Une connaissance approfondie de son propre peuple et un attachement sincère aux traditions locales ont permis à Badshah Khan de former une organisation qui a fait de la non-violence son signe distinctif.

« Une armée de soldats non armés, entraînés et disciplinés, avec des cadres, des uniformes, des drapeaux, une armée de Pachtounes non armés, oui juste eux, seulement des Pachtounes[4] assez téméraires pour essayer d’affronter l’ennemi arrogant pour une juste cause sans reculer ni riposter. »[5]

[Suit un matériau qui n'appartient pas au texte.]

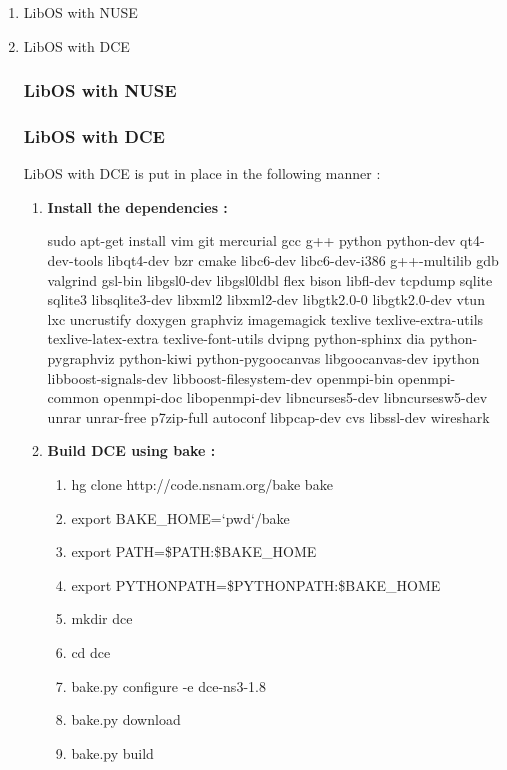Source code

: \documentclass[a4paper,11pt]{article}
\begin{document}
			\begin{enumerate}

				\item LibOS with NUSE
				\item LibOS with DCE

				\subsubsection{LibOS with NUSE}
					\label{subsubsec:liboswithnuse}

				\subsubsection{LibOS with DCE}
					\label{subsubsec:liboswithdce}

					LibOS with DCE is put in place in the following manner :

					\begin{enumerate}

					\item \textbf{Install the dependencies :}
						
					\nohyphens{
						sudo apt-get install vim git mercurial gcc g++ python python-dev qt4-dev-tools libqt4-dev bzr cmake libc6-dev libc6-dev-i386 g++-multilib gdb valgrind gsl-bin libgsl0-dev libgsl0ldbl flex bison libfl-dev tcpdump sqlite sqlite3 libsqlite3-dev libxml2 libxml2-dev libgtk2.0-0 libgtk2.0-dev vtun lxc uncrustify doxygen graphviz imagemagick texlive texlive-extra-utils texlive-latex-extra texlive-font-utils dvipng python-sphinx dia python-pygraphviz python-kiwi python-pygoocanvas libgoocanvas-dev ipython libboost-signals-dev libboost-filesystem-dev openmpi-bin openmpi-common openmpi-doc libopenmpi-dev libncurses5-dev libncursesw5-dev unrar unrar-free p7zip-full autoconf libpcap-dev cvs libssl-dev wireshark}

					\item \textbf{Build DCE using bake :}

						\begin{enumerate}

							\item hg clone http://code.nsnam.org/bake bake
							\item export BAKE\_HOME=`pwd`/bake
							\item export PATH=\$PATH:\$BAKE\_HOME
							\item export PYTHONPATH=\$PYTHONPATH:\$BAKE\_HOME
							\item mkdir dce
							\item cd dce
							\item bake.py configure -e dce-ns3-1.8
							\item bake.py download
							\item bake.py build


\end{enumerate}
\end{enumerate}
\end{enumerate}
\end{document}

La force de Badshah Khan réside dans sa capacité à concilier les traditions de son peuple et les problèmes sociaux politiques émergents liés à la présence oppressive des Anglais à travers une pensée novatrice fondée sur l’abandon de la violence dans la gestion des relations humaines.

« Il connaissait sa tâche : éduquer, éclairer, élever et inspirer. Une fois qu’il a compris cela, il a senti que la violence et la corruption disparaîtraient du caractère des Pachtounes comme les branches mortes d’un arbre. »[6]

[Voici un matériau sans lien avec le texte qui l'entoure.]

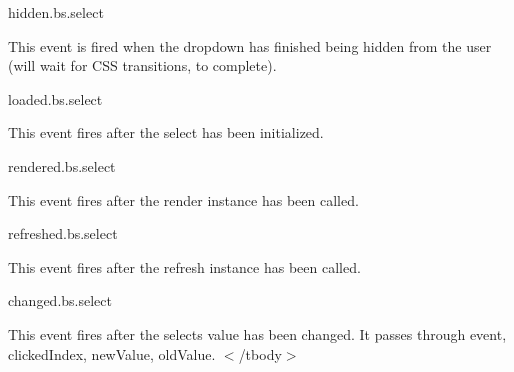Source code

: hidden.\+bs.\+select 

This event is fired when the dropdown has finished being hidden from the user (will wait for C\+SS transitions, to complete).  

loaded.\+bs.\+select 

This event fires after the select has been initialized.  

rendered.\+bs.\+select 

This event fires after the render instance has been called.  

refreshed.\+bs.\+select 

This event fires after the refresh instance has been called.  

changed.\+bs.\+select 

This event fires after the select\textquotesingle{}s value has been changed. It passes through event, clicked\+Index, new\+Value, old\+Value.  $<$/tbody$>$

Aujourd’hui, je pense que la pensée et les pratiques d’Abdul Ghaffar Khan représentent une nécessité tant pour les musulmans, qui sont nombreux à vivre des situations traversées par l’injustice, les abus et les mauvais traitements, que pour le monde en général. « […] il peut aider à comprendre la vraie grandeur de l’islam, et surtout il peut aider les nations à comprendre tout le potentiel d’amour dont elles disposent. »[7]

« Sa vie est un parfait miroir des valeurs centrales de l’amour, de la foi et du service désintéressé incarnées par l’islam depuis ses origines. Son « armée de Dieu » non-violente constitue une référence pour tous les musulmans qui cherchent une alternative à l’autodestruction violente. »[8]

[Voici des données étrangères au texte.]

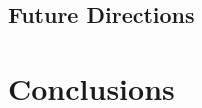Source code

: \documentclass[english]{article}
\begin{document}



\subsection{Future Directions}






\section{Conclusions} \label{section_conclusion}




\end{document}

Présenter une grande figure internationale de la non-violence revêt une signification particulière et forte de nos jours. Aujourd’hui, dans la vaste réalité plurielle de l’islam, certains courants de pensée, même minoritaires, semblent chercher à se réapproprier cette conception originelle de la justice et de la paix, dans l’effort de redécouvrir et de réélaborer les thèses d’une non-violence fondée sur le sens du partage des responsabilités sociales, pour s’en servir comme d’un instrument nécessaire de l’engagement politique et civil. Pour conclure ce court article, je cite à nouveau une pensée d’Abdul Ghaffar Khan qui fait référence à l’enseignement du Prophète : « Je vous fournis une arme à laquelle la police et l’armée ne pourront pas résister. C’est l’arme du Prophète, mais vous ne le savez pas. La patience et la justice sont cette arme. Aucune puissance sur terre ne peut lui résister. »[9]

 

[1] Badshah Khan est né en 1889 à Utmanzai, un village près de Peshawar, situé aujourd’hui dans une région du nord-ouest du Pakistan, à la frontière de l’Afghanistan, traversée par de fortes turbulences et une instabilité politique. Pour plus d’informations, consulter Eknath Easwaran, Badshah Khan. Il Gandhi musulmano, Edizioni Sonda, 1990, To. Dans le domaine de la théorisation et de la réflexion sur l’islam et la non-violence, voir également Chaiwat Satha-Anand, Islam e nonviolenza, Edizioni Gruppo Abele, Turin, 1997.

[2] Eknath Easwaran, Badshah Khan. Il Gandhi musulmano. op. cit., p. 132.

[3] Eknath Easwaran, Badshah Khan. Il Gandhi musulmano. op. cit., p. 118.

[4] Les Pachtounes (également appelés Pathans ou Afghans) sont un groupe ethnolinguistique indo-européen vivant principalement dans l’est et le sud de l’Afghanistan et dans l’ouest du Pakistan, dans la province du Pachtounistan. Wikipedia

[5] Marinella Correggia, Il Manifesto, 5 gennaio 2002.

[6] Eknath Easwaran, Badshah Khan. Il Gandhi musulmano. op. cit., p. 119.

[7] Eknath Easwaran, Badshah Khan. Il Gandhi musulmano. op. cit., p. 233.

[8] Eknath Easwaran, Badshah Khan. Il Gandhi musulmano. op. cit., p. 232.

[9] D.G. Tendulkar, “Abdul Ghaffar Khan: Faith is a Battle”, Gandhi Foundation, Bombay 1967, p. 129.